There are many legitimate telecommunications technology companies
that have raised capital through lawful and honest means, often
through public offerings of securities registered with the SEC. In
the last year, however, the SEC has instituted ten injunctions and is
investigating other cases regarding fraudulent, unregistered sales of
securities in ventures involved in wireless cable, specialized mobile
radio, interactive video and data services, and similar
telecommunication technologies. State securities administrators and
the Federal Trade Commission have also brought numerous other
enforcement actions in this area. Investors should be aware of these
The SEC is particularly concerned about promoters of fraudulent
telecommunications technology ventures targeting retirement funds.
For example, promotional materials typically include all
documentation needed to transfer IRA funds to make the investment.
The SEC has discovered instances in which promoters falsely represent
that the Internal Revenue Service had approved the investment for IRA
funds, and misstate that they had been encouraged by the IRS to
contact the investor. The IRS does not approve particular
investments for IRA funds; nor does it provide the names of IRA
investors to promoters.
These schemes have other common features. Fraudulent
telecommunications technology ventures frequently take the form of
limited liability companies and partnerships. Promoters often
falsely state that investments in the ventures are not subject to the
securities registration requirements of the federal securities laws.
The ventures are often promoted through radio and television,
frequently through so-called "infomercials," that solicit investors
to show their interest by calling toll-free telephone numbers. After
doing so, potential investors routinely are subjected to high-
pressure telephone sales pitches. These sales pitches are often
repeated in glossy brochures that lend an air of legitimacy to the
Among the more glaring fraudulent inducements made in these sales
pitches are convincing (but baseless or unreasonable) predictions of
enormous profits to be made in a short period of time, accompanied by
forced urgency to invest. At the same time, promoters fail to
disclose accurately and adequately the highly speculative nature of
the investment and how the offering proceeds will be used. The SEC
has encountered particularly inadequate disclosure regarding sales
costs, which may range as high as 60 percent of gross proceeds, and
"consulting" and other fees paid to promoters and their affiliates.

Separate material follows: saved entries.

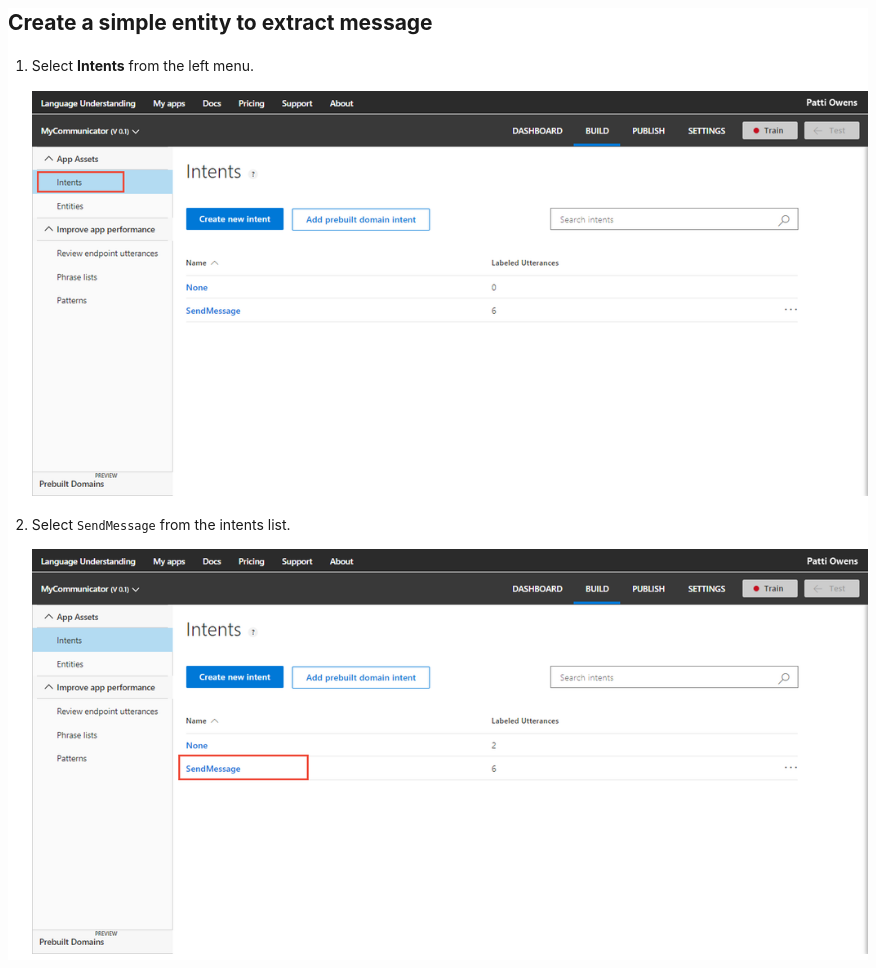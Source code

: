## Create a simple entity to extract message 
1. Select **Intents** from the left menu.

    ![Select Intents link](./media/luis-quickstart-primary-and-secondary-data/select-intents-from-none-intent.png)

2. Select `SendMessage` from the intents list.

    ![Select SendMessage intent](./media/luis-quickstart-primary-and-secondary-data/select-sendmessage-intent.png)
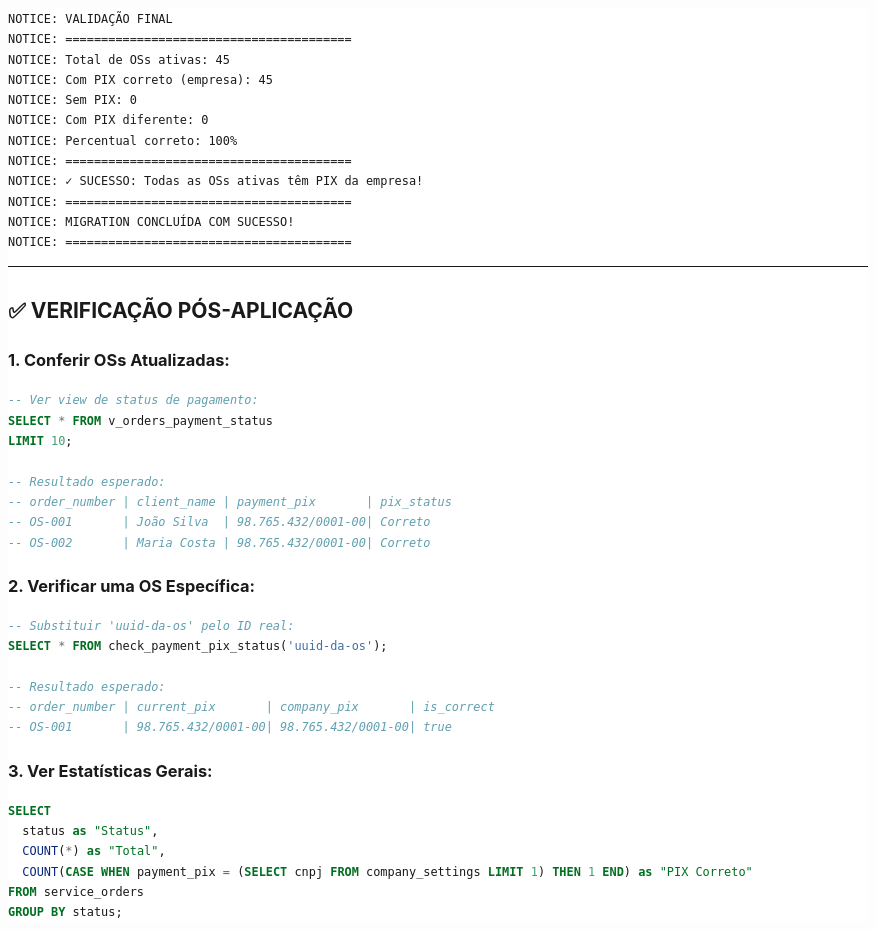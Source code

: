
 ```
NOTICE: VALIDAÇÃO FINAL
NOTICE: ========================================
NOTICE: Total de OSs ativas: 45
NOTICE: Com PIX correto (empresa): 45
NOTICE: Sem PIX: 0
NOTICE: Com PIX diferente: 0
NOTICE: Percentual correto: 100%
NOTICE: ========================================
NOTICE: ✓ SUCESSO: Todas as OSs ativas têm PIX da empresa!
NOTICE: ========================================
NOTICE: MIGRATION CONCLUÍDA COM SUCESSO!
NOTICE: ========================================
```

---

## ✅ VERIFICAÇÃO PÓS-APLICAÇÃO

### **1. Conferir OSs Atualizadas:**
```sql
-- Ver view de status de pagamento:
SELECT * FROM v_orders_payment_status
LIMIT 10;

-- Resultado esperado:
-- order_number | client_name | payment_pix       | pix_status
-- OS-001       | João Silva  | 98.765.432/0001-00| Correto
-- OS-002       | Maria Costa | 98.765.432/0001-00| Correto
```

### **2. Verificar uma OS Específica:**
```sql
-- Substituir 'uuid-da-os' pelo ID real:
SELECT * FROM check_payment_pix_status('uuid-da-os');

-- Resultado esperado:
-- order_number | current_pix       | company_pix       | is_correct
-- OS-001       | 98.765.432/0001-00| 98.765.432/0001-00| true
```

### **3. Ver Estatísticas Gerais:**
```sql
SELECT
  status as "Status",
  COUNT(*) as "Total",
  COUNT(CASE WHEN payment_pix = (SELECT cnpj FROM company_settings LIMIT 1) THEN 1 END) as "PIX Correto"
FROM service_orders
GROUP BY status;
```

After these offerings are concluded and the sales commission and
insider payments are made, investors are often left with an interest
in an entity that has little or no funds to do business; in other
words, a security worth little or nothing.
Other common fraudulent inducements to buy unregistered securities in
telecommunications technology ventures include false statements that
licenses are owned or are under control of the venture, and that the
enterprise is operationally ready or is farther along toward
operational readiness than is the case. Additionally, promoters
commonly fail to disclose past criminal and civil law enforcement
histories and material contingencies (such as required regulatory
approvals and the acquisition of adequate additional capital) that
must be met before full operations may begin.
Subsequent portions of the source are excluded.